1. Hegemony is intimately connected to the question of leadership. The reformists reduce hegemony to a seamless muddle of indeterminacy, forgetting that hegemony requires leadership and direction. Indeed the term derives from the Greek word for leadership. Against the reformist emphasis on alliances and populism, a proper understanding of hegemony needs to see it as a strategy for winning and maintaining power. It must therefore be related to the idea of the vanguard party and the leadership of this section.

2. Hegemony must also be related to social structures. Marx wrote that people make their own history but not under conditions of their own choosing. Therefore hegemony cannot simply be understood as the relation of one group to another. It must be examined in its social context.

Euro-communists have made much of the fact that Lenin and Trotsky’s analysis can explain, at best, only the situation in the East. Gramsci is seen, therefore, as an alternative to classical Marxism, a "theorist of the West", a third option to Trotsky and Stalin. Such a view is based on pure prejudice. There are volumes of writings by Lenin and Trotsky on the situation in the "West", which are actually more explanatory and sophisticated than Gramsci’s.
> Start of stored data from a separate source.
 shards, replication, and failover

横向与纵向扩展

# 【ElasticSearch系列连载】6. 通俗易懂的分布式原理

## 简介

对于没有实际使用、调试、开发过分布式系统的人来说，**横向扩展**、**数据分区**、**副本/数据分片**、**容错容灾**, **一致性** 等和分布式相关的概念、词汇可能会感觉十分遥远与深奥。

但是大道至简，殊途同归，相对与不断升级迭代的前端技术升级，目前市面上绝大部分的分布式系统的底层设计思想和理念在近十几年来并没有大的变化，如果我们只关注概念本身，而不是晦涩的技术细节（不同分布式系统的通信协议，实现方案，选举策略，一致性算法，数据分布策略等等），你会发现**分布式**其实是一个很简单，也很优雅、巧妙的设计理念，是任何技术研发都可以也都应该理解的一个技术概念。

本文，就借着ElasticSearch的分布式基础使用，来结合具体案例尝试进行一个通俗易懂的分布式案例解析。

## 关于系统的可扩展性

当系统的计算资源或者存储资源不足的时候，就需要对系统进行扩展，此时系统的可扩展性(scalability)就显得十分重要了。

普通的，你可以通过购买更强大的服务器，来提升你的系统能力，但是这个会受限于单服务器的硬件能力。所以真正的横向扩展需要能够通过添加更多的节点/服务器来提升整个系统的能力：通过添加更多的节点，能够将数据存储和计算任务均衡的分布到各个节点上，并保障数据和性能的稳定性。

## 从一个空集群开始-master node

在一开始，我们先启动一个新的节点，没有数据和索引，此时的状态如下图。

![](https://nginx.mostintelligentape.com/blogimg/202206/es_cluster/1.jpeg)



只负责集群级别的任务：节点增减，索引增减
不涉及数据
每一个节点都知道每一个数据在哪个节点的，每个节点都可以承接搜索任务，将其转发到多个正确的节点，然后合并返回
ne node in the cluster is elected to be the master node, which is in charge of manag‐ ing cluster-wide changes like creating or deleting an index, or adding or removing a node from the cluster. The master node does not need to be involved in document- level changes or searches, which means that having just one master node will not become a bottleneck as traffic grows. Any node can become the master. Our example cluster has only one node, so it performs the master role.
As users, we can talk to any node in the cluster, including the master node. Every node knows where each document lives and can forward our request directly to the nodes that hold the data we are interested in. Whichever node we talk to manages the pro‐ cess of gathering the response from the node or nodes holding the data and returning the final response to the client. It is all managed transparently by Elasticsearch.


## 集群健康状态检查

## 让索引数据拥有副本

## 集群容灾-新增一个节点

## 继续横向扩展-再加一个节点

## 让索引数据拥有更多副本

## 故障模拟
This article will examine some of Lenin’s writings and will argue that a strong (if often implicit) notion of hegemony exists. In particular, it will argue that Lenin’s writings on democratic centralism and the dictatorship of the proletariat, rather than undermining the idea of hegemony, are strongly dependent on it.

Lenin’s development
Lenin’s early writings develop the theme that the proletariat fights for its hegemony in the context of the bourgeois-democratic revolution. Much of this comes from writers like Akselrod – the first to coin the phrase "the hegemony of the proletariat in the democratic revolution".1

Lenin therefore associates the striving for proletarian hegemony with a principled and consistent struggle for radical democratic demands. Only the proletariat is able to display these qualities: "From the proletarian point of view hegemony in a war goes to him who fights most energetically, who never misses a chance to strike a blow at the enemy, who always suits the action to the word, who is therefore the ideological leader of the democratic forces, who criticises half-way policies of every kind."2

Thus the role of the working class was limited by objective circumstances – the stage of development in Russian civil society. But it was still possible for the working class to play an active and radical role in fighting to extend the boundaries of political debate and struggle. Lenin makes this point in his "Two Tactics of Social-Democracy in the Democratic Revolution": "We cannot jump out of the bourgeois-democratic boundaries of the Russian revolution, but we can vastly extend these boundaries, and within these boundaries we can and must fight for the interests of the proletariat."3

However, as Lenin developed the ideas of class leadership based on the vanguard of the working class and the struggle for political independence, his concept of hegemony gets more closely attached to the struggle for state power and the application of the leading role of the proletariat through the state. The struggle around national-democratic demands naturally grows over into a struggle for political independence and working class forms of democracy. The context of national-democratic demands soon gets superseded by the need to take power. Working class hegemony is secured during the course of this struggle.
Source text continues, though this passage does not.